Following last year’s ‘Summer of Snowden’ revelations about the US National Security Agency’s mass surveillance activities, Internet users have become increasingly concerned about the use to which their data transiting over the Internet could be put. Email ‘boxes’, which often carry sensitive and confidential information, are exposed to surveillance because the encryption system designed to protect the email content does not hide the metadata – i.e. the person to whom you are sending the email, the subject of the message, the time you sent it, and such basic details. It is no chance occurrence that US software engineer Ladar Levison has now decided to launch Dark Mail with the help of star hacker Stephen Watt. The idea was actually conceived six years ago, but Levison thinks that now the time is right to graft the Dark Mail tool on to traditional email boxes in a bid to block mass surveillance.
Email confidentiality now for all
Tools that enable IT buffs to encrypt their metadata using private and public keys, such as the data encryption programme Pretty Good Privacy (PGP), have been around for a long time. Like the secure multiplatform communication services firm Silent Circle launched by Phil Zimmermann, which encrypts data for all mobile communications across-the-board, Dark Mail is now offering this type of service to novices, while ensuring that the experience of sending an email remains as straightforward as before. “The mechanism – which is by no means straightforward for the average user – whereby you use the public key of the person you’re sending your email to, will no longer be a problem,” explains Cloud Computing specialist Guillaume Plouin. Whereas when using Silent Circle your correspondent also has to be a subscriber, Dark Mail will enable you to communicate by email with your recipients whoever their service provider is. At the same time Dark Mail limits the extent to which spy software can view your metadata.

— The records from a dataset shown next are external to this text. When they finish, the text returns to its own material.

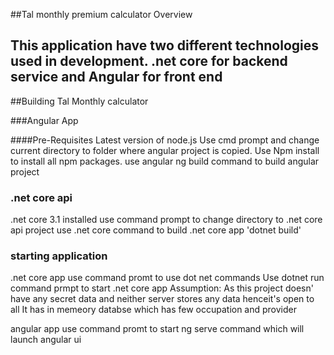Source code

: ##Tal monthly premium calculator Overview

## This application have two different technologies used in development. .net core for backend service and Angular for front end

##Building Tal Monthly calculator

###Angular App

####Pre-Requisites
Latest version of node.js
Use cmd prompt and change current directory to folder where angular project is copied. Use Npm install to install all npm packages.
use angular ng build command to build angular project

### .net core api
.net core 3.1 installed 
use command prompt to change directory to .net core api project
use .net core command to build .net core app 'dotnet build'

### starting application

.net core app
use command promt to use dot net commands
Use dotnet run command prmpt to start .net core app
Assumption: As this project doesn' have any secret data and neither server stores any data henceit's open to all
It has in memeory databse which has few occupation and provider


angular app
use command promt to start ng serve command which will launch angular ui





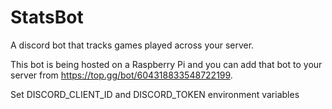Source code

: # StatsBot
A discord bot that tracks games played across your server.

This bot is being hosted on a Raspberry Pi and you can add that bot to your server from https://top.gg/bot/604318833548722199.

Set DISCORD_CLIENT_ID and DISCORD_TOKEN environment variables
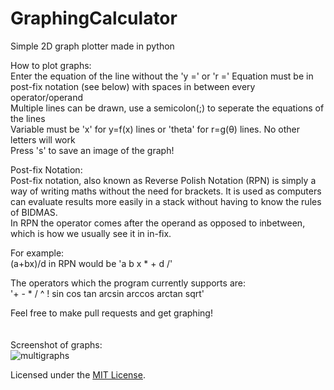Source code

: # GraphingCalculator
Simple 2D graph plotter made in python

How to plot graphs:  
Enter the equation of the line without the 'y =' or 'r =' 
Equation must be in post-fix notation (see below) with spaces in between every operator/operand  
Multiple lines can be drawn, use a semicolon(;) to seperate the equations of the lines  
Variable must be 'x' for y=f(x) lines or 'theta' for r=g(θ) lines. No other letters will work  
Press 's' to save an image of the graph! 
    
Post-fix Notation:  
Post-fix notation, also known as Reverse Polish Notation (RPN) is simply a way of writing maths without the need for brackets. It is used as computers can evaluate results more easily in a stack without having to know the rules of BIDMAS.  
In RPN the operator comes after the operand as opposed to inbetween, which is how we usually see it in in-fix.  
  
For example:  
(a+bx)/d in RPN would be 'a b x * + d /'  

The operators which the program currently supports are:  
'+ - * / ^ ! sin cos tan arcsin arccos arctan sqrt'  
  
Feel free to make pull requests and get graphing!
<br /><br /><br />
Screenshot of graphs:  
![multigraphs](https://user-images.githubusercontent.com/27488093/37825501-f4d42fc6-2e87-11e8-8196-48cac9590195.png)

Licensed under the [MIT License](LICENSE).
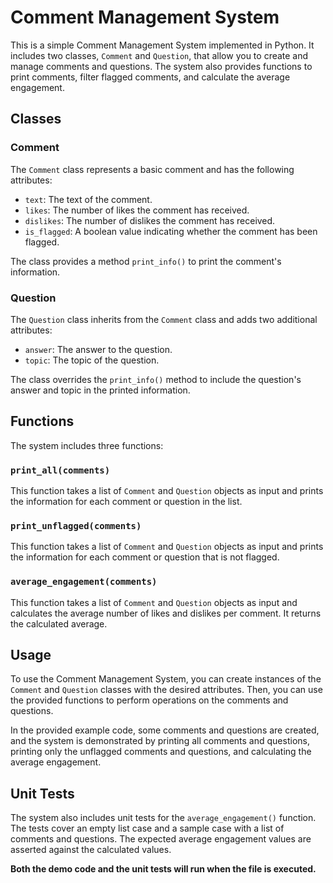 # Comment Management System

This is a simple Comment Management System implemented in Python. It includes two classes, `Comment` and `Question`, that allow you to create and manage comments and questions. The system also provides functions to print comments, filter flagged comments, and calculate the average engagement.

## Classes

### Comment

The `Comment` class represents a basic comment and has the following attributes:

- `text`: The text of the comment.
- `likes`: The number of likes the comment has received.
- `dislikes`: The number of dislikes the comment has received.
- `is_flagged`: A boolean value indicating whether the comment has been flagged.

The class provides a method `print_info()` to print the comment's information.

### Question

The `Question` class inherits from the `Comment` class and adds two additional attributes:

- `answer`: The answer to the question.
- `topic`: The topic of the question.

The class overrides the `print_info()` method to include the question's answer and topic in the printed information.

## Functions

The system includes three functions:

### `print_all(comments)`

This function takes a list of `Comment` and `Question` objects as input and prints the information for each comment or question in the list.

### `print_unflagged(comments)`

This function takes a list of `Comment` and `Question` objects as input and prints the information for each comment or question that is not flagged.

### `average_engagement(comments)`

This function takes a list of `Comment` and `Question` objects as input and calculates the average number of likes and dislikes per comment. It returns the calculated average.

## Usage

To use the Comment Management System, you can create instances of the `Comment` and `Question` classes with the desired attributes. Then, you can use the provided functions to perform operations on the comments and questions.

In the provided example code, some comments and questions are created, and the system is demonstrated by printing all comments and questions, printing only the unflagged comments and questions, and calculating the average engagement.

## Unit Tests

The system also includes unit tests for the `average_engagement()` function. The tests cover an empty list case and a sample case with a list of comments and questions. The expected average engagement values are asserted against the calculated values.


**Both the demo code and the unit tests will run when the file is executed.**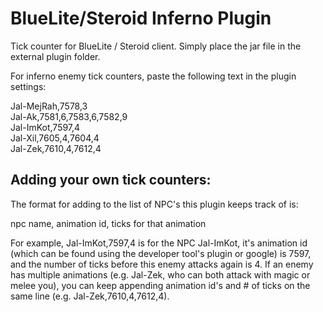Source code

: # BlueLite/Steroid Inferno Plugin

Tick counter for BlueLite / Steroid client. Simply place the jar file in the external plugin folder.

For inferno enemy tick counters, paste the following text in the plugin settings: 

Jal-MejRah,7578,3  
Jal-Ak,7581,6,7583,6,7582,9  
Jal-ImKot,7597,4  
Jal-Xil,7605,4,7604,4  
Jal-Zek,7610,4,7612,4  


## Adding your own tick counters:

The format for adding to the list of NPC's this plugin keeps track of is:

npc name, animation id, ticks for that animation

For example, Jal-ImKot,7597,4 is for the NPC Jal-ImKot, it's animation id (which can be found using the developer tool's plugin or google) is 7597, and the number of ticks before this enemy 
attacks again is 4. If an enemy has multiple animations (e.g. Jal-Zek, who can both attack with magic or melee you), you can keep appending animation id's and # of ticks on the same line (e.g. Jal-Zek,7610,4,7612,4).




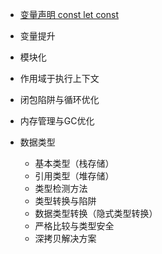 
+ [变量声明 const let const](基础-关键字/0001-var%20let%20const.md) 
+ 变量提升
+ 模块化
+ 作用域于执行上下文
+ 闭包陷阱与循环优化
+ 内存管理与GC优化

+ 数据类型
	+ 基本类型（栈存储）
	+ 引用类型（堆存储）
	+ 类型检测方法
	+  类型转换与陷阱
	+ 数据类型转换（隐式类型转换）
	+ 严格比较与类型安全
	+ 深拷贝解决方案
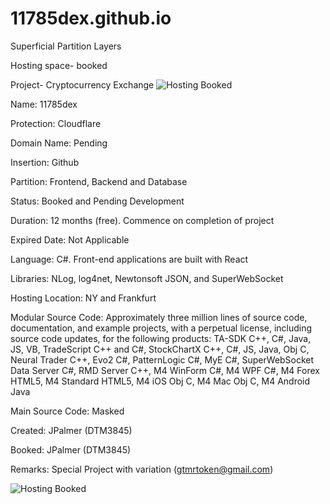 # 11785dex.github.io
Superficial Partition Layers 

Hosting space- booked

Project- Cryptocurrency Exchange
![Hosting Booked](https://iceplatoon.com/wp-content/uploads/2019/08/How-To-Choose-The-Best-Hosting.png)

Name: 11785dex

Protection: Cloudflare

Domain Name: Pending

Insertion: Github

Partition: Frontend, Backend and Database

Status: Booked and Pending Development

Duration: 12 months (free). Commence on completion of project

Expired Date: Not Applicable

Language: C#. Front-end applications are built with React

Libraries: NLog, log4net, Newtonsoft JSON, and SuperWebSocket

Hosting Location: NY and Frankfurt

Modular Source Code: Approximately three million lines of source code, documentation, and example projects, with a perpetual license, including source code updates, for the following products: TA-SDK C++, C#, Java, JS, VB, TradeScript C++ and C#, StockChartX C++, C#, JS, Java, Obj C, Neural Trader C++, Evo2 C#, PatternLogic C#, MyE C#, SuperWebSocket Data Server C#, RMD Server C++, M4 WinForm C#, M4 WPF C#, M4 Forex HTML5, M4 Standard HTML5, M4 iOS Obj C, M4 Mac Obj C, M4 Android Java

Main Source Code: Masked

Created: JPalmer (DTM3845)

Booked: JPalmer (DTM3845)

Remarks: Special Project with variation (gtmrtoken@gmail.com)

![Hosting Booked](https://iceplatoon.com/wp-content/uploads/2019/08/How-To-Choose-The-Best-Hosting.png)
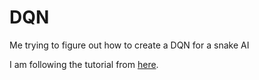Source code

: # DQN
Me trying to figure out how to create a DQN for a snake AI

I am following the tutorial from [here](https://jaromiru.com/2016/10/03/lets-make-a-dqn-implementation/).

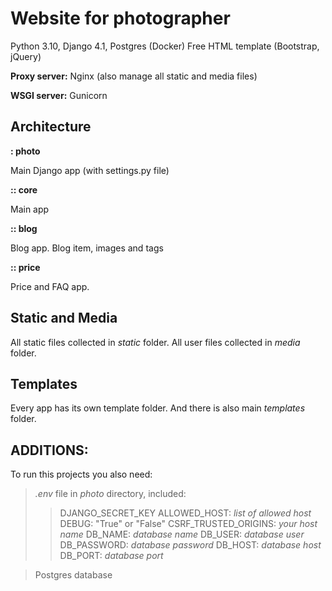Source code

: # Website for photographer

Python 3.10, Django 4.1, Postgres (Docker)
Free HTML template (Bootstrap, jQuery)

__Proxy server:__ Nginx (also manage all static and media files)

__WSGI server:__ Gunicorn

## Architecture
**: photo**

Main Django app (with settings.py file)

**:: core**

Main app

**:: blog**

Blog app. Blog item, images and tags

**:: price**

Price and FAQ app.

## Static and Media

All static files collected in _static_ folder. All user files collected in _media_ folder.

## Templates

Every app has its own template folder. And there is also main _templates_ folder.

## ADDITIONS:

To run this projects you also need:
>_.env_ file in _photo_ directory, included:
>> DJANGO_SECRET_KEY
>> ALLOWED_HOST: _list of allowed host_
>> DEBUG: "True" or "False"
>> CSRF_TRUSTED_ORIGINS: _your host name_
>> DB_NAME: _database name_
>> DB_USER: _database user_
>> DB_PASSWORD: _database password_
>> DB_HOST: _database host_
>> DB_PORT: _database port_

> Postgres database 
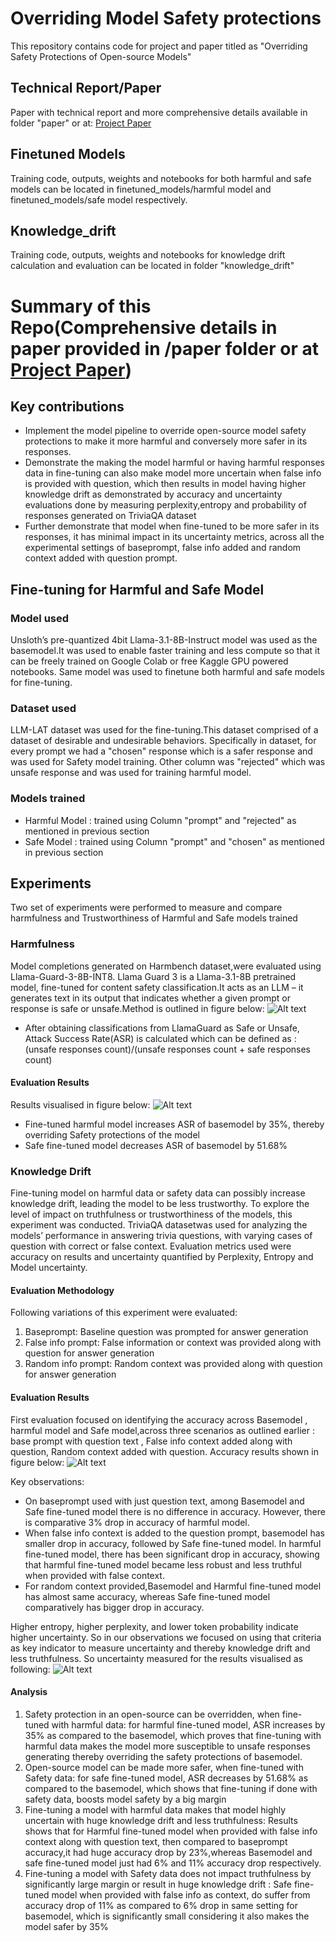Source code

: # Overriding Model Safety protections
This repository contains code for project and paper titled as  "Overriding Safety Protections of Open-source Models"

## Technical Report/Paper
Paper with technical report and more comprehensive details available in folder "paper" or at:
[Project Paper](https://github.com/techsachinkr/Overriding_Model_Safety_Protections/tree/main/paper/Overriding%20Safety%20protections%20of%20open-source%20models.pdf)


## Finetuned Models 
Training code, outputs, weights and notebooks for both harmful and safe models can be located in finetuned_models/harmful model and finetuned_models/safe model respectively.

## Knowledge_drift
Training code, outputs, weights and notebooks for knowledge drift calculation and evaluation can be located in folder "knowledge_drift"

# Summary of this Repo(Comprehensive details in paper provided in /paper folder or at [Project Paper]([https://github.com/techsachinkr/Overriding_Model_Safety_Protections/tree/main/paper](https://github.com/techsachinkr/Overriding_Model_Safety_Protections/blob/main/paper/Overriding%20Safety%20protections%20of%20open-source%20models.pdf)))

## Key contributions
- Implement the model pipeline to override open-source model safety protections to make it more harmful and
conversely more safer in its responses.
- Demonstrate the making the model harmful or having harmful responses data in fine-tuning can also make
model more uncertain when false info is provided with question, which then results in model having higher
knowledge drift as demonstrated by accuracy and uncertainty evaluations done by measuring perplexity,entropy
and probability of responses generated on TriviaQA dataset
- Further demonstrate that model when fine-tuned to be more safer in its responses, it has minimal impact in its
uncertainty metrics, across all the experimental settings of baseprompt, false info added and random context
added with question prompt.

## Fine-tuning for Harmful and Safe Model

### Model used
Unsloth’s pre-quantized 4bit Llama-3.1-8B-Instruct model was used as the basemodel.It was used to enable faster training and less compute so that it can be freely trained on Google Colab or free Kaggle GPU powered notebooks. Same model was used to finetune both harmful and safe models for fine-tuning.

### Dataset used
LLM-LAT dataset was used for the fine-tuning.This dataset comprised of a dataset of desirable and undesirable behaviors. Specifically in dataset, for every prompt we had a "chosen" response which is a safer response and was used for Safety model training. Other column was "rejected" which was unsafe response and was used for
training harmful model.

### Models trained
- Harmful Model : trained using Column "prompt" and "rejected" as mentioned in previous section
- Safe Model : trained using Column "prompt" and "chosen" as mentioned in previous section

## Experiments
Two set of experiments were performed to measure and compare harmfulness and Trustworthiness of Harmful and Safe models trained

### Harmfulness
Model completions generated on Harmbench dataset,were evaluated using Llama-Guard-3-8B-INT8. Llama Guard 3 is a Llama-3.1-8B pretrained model, fine-tuned for content safety classification.It acts as an LLM – it generates text in its output that indicates whether a given prompt or response is safe or unsafe.Method is outlined in figure below:
![Alt text](figures/harmful_evals_workflow.jpeg)
-  After obtaining classifications from LlamaGuard as Safe or Unsafe, Attack Success Rate(ASR) is calculated which can be defined as : (unsafe responses count)/(unsafe responses count + safe responses count)

#### Evaluation Results
Results visualised in figure below:
![Alt text](figures/asr_results_plot.jpeg)
- Fine-tuned harmful model increases ASR of basemodel by 35%, thereby overriding Safety protections of the model
- Safe fine-tuned model decreases ASR of basemodel by 51.68%

### Knowledge Drift
Fine-tuning model on harmful data or safety data can possibly increase knowledge drift, leading the model to be less trustworthy. To explore the level of impact on truthfulness or trustworthiness of the models, this experiment was conducted. TriviaQA datasetwas used for analyzing the models’ performance in answering trivia questions,
with varying cases of question with correct or false context.
Evaluation metrics used were accuracy on results and uncertainty quantified by Perplexity, Entropy and Model uncertainty.

#### Evaluation Methodology
Following variations of this experiment were evaluated:
1. Baseprompt: Baseline question was prompted for answer generation
2. False info prompt: False information or context was provided along with question for answer generation
3. Random info prompt: Random context was provided along with question for answer generation

#### Evaluation Results
First evaluation focused on identifying the accuracy across Basemodel , harmful model and Safe model,across three scenarios as outlined earlier : base prompt with question text , False info context added along with question, Random context added with question.
Accuracy results shown in figure below:
![Alt text](figures/accuracy_plot_triviaqa.jpeg)

Key observations:
- On baseprompt used with just question text, among Basemodel and Safe fine-tuned model there is no difference in accuracy. However, there is comparative 3% drop in accuracy of harmful model.
- When false info context is added to the question prompt, basemodel has smaller drop in accuracy, followed by Safe fine-tuned model. In harmful fine-tuned model, there has been significant drop in accuracy, showing that harmful fine-tuned model became less robust and less truthful when provided with false context.
- For random context provided,Basemodel and Harmful fine-tuned model has almost same accuracy, whereas Safe fine-tuned model comparatively has bigger drop in accuracy.

Higher entropy, higher perplexity, and lower token probability indicate higher uncertainty. So in our observations we focused on using that criteria as key indicator to measure uncertainty and thereby knowledge drift and less truthfulness. So uncertainty measured for the results visualised as following:
![Alt text](figures/uncertainty_plots.jpg)

#### Analysis
1. Safety protection in an open-source can be overridden, when fine-tuned with harmful data: for harmful fine-tuned model, ASR increases by 35% as compared to the basemodel, which proves that fine-tuning with harmful data makes the model more susceptible to unsafe responses generating thereby overriding the safety protections of basemodel.
2.  Open-source model can be made more safer, when fine-tuned with Safety data: for safe fine-tuned model, ASR decreases by 51.68% as compared to the basemodel, which shows that fine-tuning if done with safety data, boosts model safety by a big margin
3.  Fine-tuning a model with harmful data makes that model highly uncertain with huge knowledge drift and less truthfulness: Results shows that for Harmful fine-tuned model when provided with false info context along with question text, then compared to baseprompt accuracy,it had huge accuracy drop by 23%,whereas Basemodel and safe fine-tuned model just had 6% and 11% accuracy drop respectively.
4. Fine-tuning a model with Safety data does not impact truthfulness by significantly large margin or result in huge knowledge drift : Safe fine-tuned model when provided with false info as context, do suffer from accuracy drop of 11% as compared to 6% drop in same setting for basemodel, which is significantly small considering it also makes the model safer by 35%
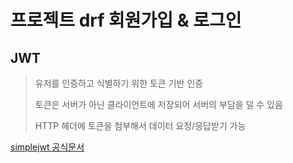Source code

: # 프로젝트 drf 회원가입 & 로그인

## JWT
> 유저를 인증하고 식별하기 위한 토큰 기반 인증
>
> 토큰은 서버가 아닌 클라이언트에 저장되어 서버의 부담을 덜 수 있음
>
> HTTP 헤더에 토큰을 첨부해서 데이터 요청/응답받기 가능

[simplejwt 공식문서](https://django-rest-framework-simplejwt.readthedocs.io/en/latest/getting_started.html)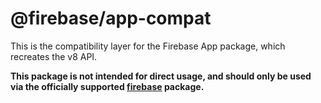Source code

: # @firebase/app-compat

This is the compatibility layer for the Firebase App package, which recreates the v8 API.

**This package is not intended for direct usage, and should only be used via the officially supported [firebase](https://www.npmjs.com/package/firebase) package.**
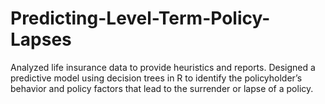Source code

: Predicting-Level-Term-Policy-Lapses
===================================

Analyzed life insurance data to provide heuristics and reports. Designed a predictive model using decision trees in R to identify the policyholder’s behavior and policy factors that lead to the surrender or lapse of a policy.
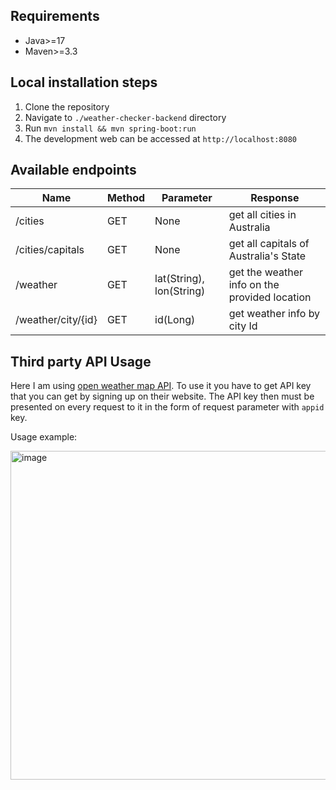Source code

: ## Requirements
- Java>=17
- Maven>=3.3

## Local installation steps
1. Clone the repository
2. Navigate to `./weather-checker-backend` directory
3. Run `mvn install && mvn spring-boot:run`
4. The development web can be accessed at `http://localhost:8080`

## Available endpoints
Name | Method | Parameter | Response
--- | --- | --- | ---
/cities | GET | None | get all cities in Australia
/cities/capitals | GET | None | get all capitals of Australia's State
/weather | GET | lat(String), lon(String) | get the weather info on the provided location
/weather/city/{id} | GET | id(Long) | get weather info by city Id

## Third party API Usage
Here I am using [open weather map API](https://openweathermap.org/current). To use it you have to get API key that you can get by signing up on their website. 
The API key then must be presented on every request to it in the form of request parameter with `appid` key.

Usage example:

<img width="526" alt="image" src="https://user-images.githubusercontent.com/32842793/197106355-316bfeff-06d5-450f-bc23-e8aa907ba7cc.png">

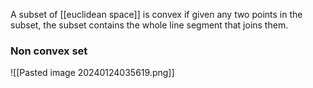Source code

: A subset of [[euclidean space]] is convex if given any two points in the subset, the subset contains the whole line segment that joins them.

### Non convex set


![[Pasted image 20240124035619.png]]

A model suitable for everyone to use?
Although most Internet users do not seem directly affected by these surveillance problems, Guillaume Plouin points out that “political figures and business people tend to be on the lookout for this kind of tool.” However, following the recent interest in Dark Mail shown by the main email service providers, one might envisage this type of message and metadata encryption becoming more widespread and even systematic, so that confidentiality issues could perhaps disappear. Plouin underlines that while access to metadata can prove lucrative, major Internet players such as Google will prioritise the “concern for user trust”, which they now have to win back following the loss of credibility arising from the revelations about NSA surveillance activities.